**BRIEF**
Copy exactly the lines of the records below, and only those lines, beginning with the line that contains "186 | 0x004C" and ending with the line that contains "195 | 0x00C5".

━━━━━ MATERIALS PROVIDED

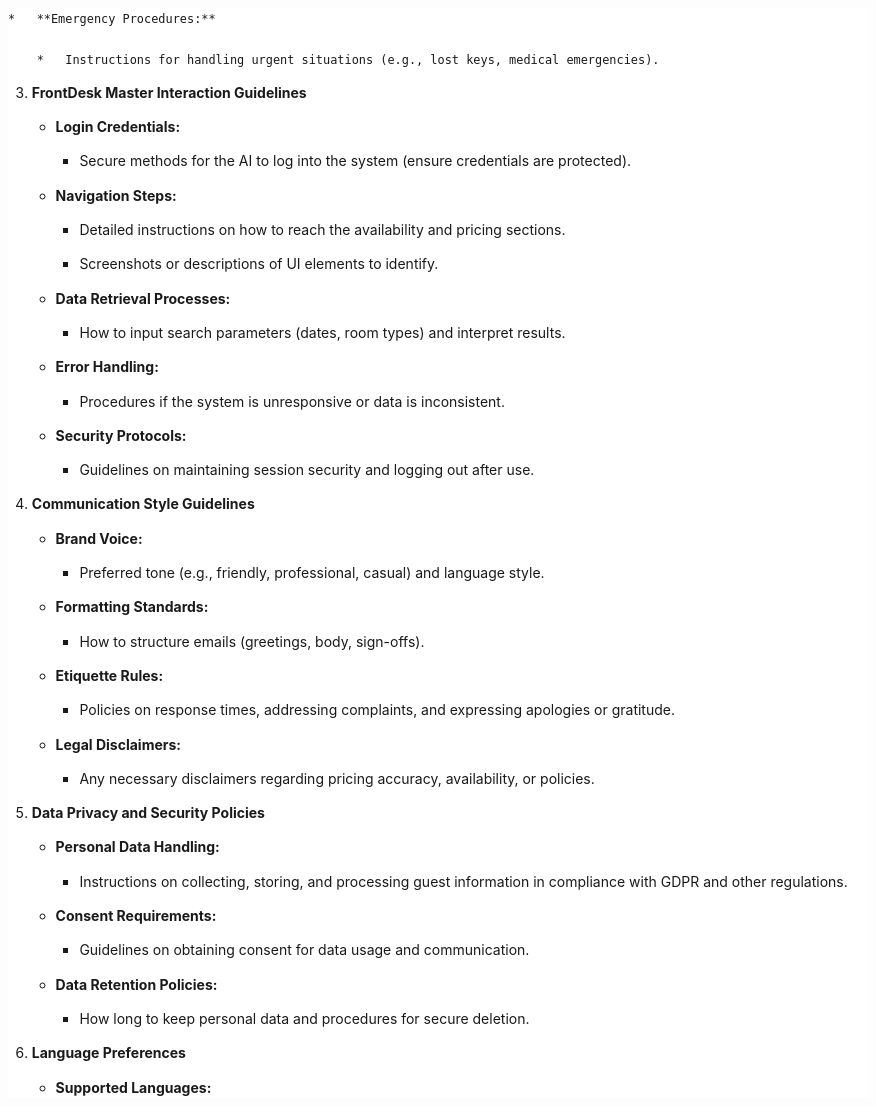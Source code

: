     *   **Emergency Procedures:**
        
        *   Instructions for handling urgent situations (e.g., lost keys, medical emergencies).
            
3.  **FrontDesk Master Interaction Guidelines**
    
    *   **Login Credentials:**
        
        *   Secure methods for the AI to log into the system (ensure credentials are protected).
            
    *   **Navigation Steps:**
        
        *   Detailed instructions on how to reach the availability and pricing sections.
            
        *   Screenshots or descriptions of UI elements to identify.
            
    *   **Data Retrieval Processes:**
        
        *   How to input search parameters (dates, room types) and interpret results.
            
    *   **Error Handling:**
        
        *   Procedures if the system is unresponsive or data is inconsistent.
            
    *   **Security Protocols:**
        
        *   Guidelines on maintaining session security and logging out after use.
            
4.  **Communication Style Guidelines**
    
    *   **Brand Voice:**
        
        *   Preferred tone (e.g., friendly, professional, casual) and language style.
            
    *   **Formatting Standards:**
        
        *   How to structure emails (greetings, body, sign-offs).
            
    *   **Etiquette Rules:**
        
        *   Policies on response times, addressing complaints, and expressing apologies or gratitude.
            
    *   **Legal Disclaimers:**
        
        *   Any necessary disclaimers regarding pricing accuracy, availability, or policies.
            
5.  **Data Privacy and Security Policies**
    
    *   **Personal Data Handling:**
        
        *   Instructions on collecting, storing, and processing guest information in compliance with GDPR and other regulations.
            
    *   **Consent Requirements:**
        
        *   Guidelines on obtaining consent for data usage and communication.
            
    *   **Data Retention Policies:**
        
        *   How long to keep personal data and procedures for secure deletion.
            
6.  **Language Preferences**
    
    *   **Supported Languages:**
        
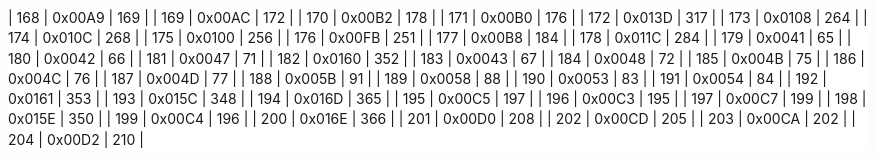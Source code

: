|     168 | 0x00A9      |         169 |
|     169 | 0x00AC      |         172 |
|     170 | 0x00B2      |         178 |
|     171 | 0x00B0      |         176 |
|     172 | 0x013D      |         317 |
|     173 | 0x0108      |         264 |
|     174 | 0x010C      |         268 |
|     175 | 0x0100      |         256 |
|     176 | 0x00FB      |         251 |
|     177 | 0x00B8      |         184 |
|     178 | 0x011C      |         284 |
|     179 | 0x0041      |          65 |
|     180 | 0x0042      |          66 |
|     181 | 0x0047      |          71 |
|     182 | 0x0160      |         352 |
|     183 | 0x0043      |          67 |
|     184 | 0x0048      |          72 |
|     185 | 0x004B      |          75 |
|     186 | 0x004C      |          76 |
|     187 | 0x004D      |          77 |
|     188 | 0x005B      |          91 |
|     189 | 0x0058      |          88 |
|     190 | 0x0053      |          83 |
|     191 | 0x0054      |          84 |
|     192 | 0x0161      |         353 |
|     193 | 0x015C      |         348 |
|     194 | 0x016D      |         365 |
|     195 | 0x00C5      |         197 |
|     196 | 0x00C3      |         195 |
|     197 | 0x00C7      |         199 |
|     198 | 0x015E      |         350 |
|     199 | 0x00C4      |         196 |
|     200 | 0x016E      |         366 |
|     201 | 0x00D0      |         208 |
|     202 | 0x00CD      |         205 |
|     203 | 0x00CA      |         202 |
|     204 | 0x00D2      |         210 |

━━━━━━━━━━

**REPLY TO THE EXERCISE**
|     186 | 0x004C      |          76 |
|     187 | 0x004D      |          77 |
|     188 | 0x005B      |          91 |
|     189 | 0x0058      |          88 |
|     190 | 0x0053      |          83 |
|     191 | 0x0054      |          84 |
|     192 | 0x0161      |         353 |
|     193 | 0x015C      |         348 |
|     194 | 0x016D      |         365 |
|     195 | 0x00C5      |         197 |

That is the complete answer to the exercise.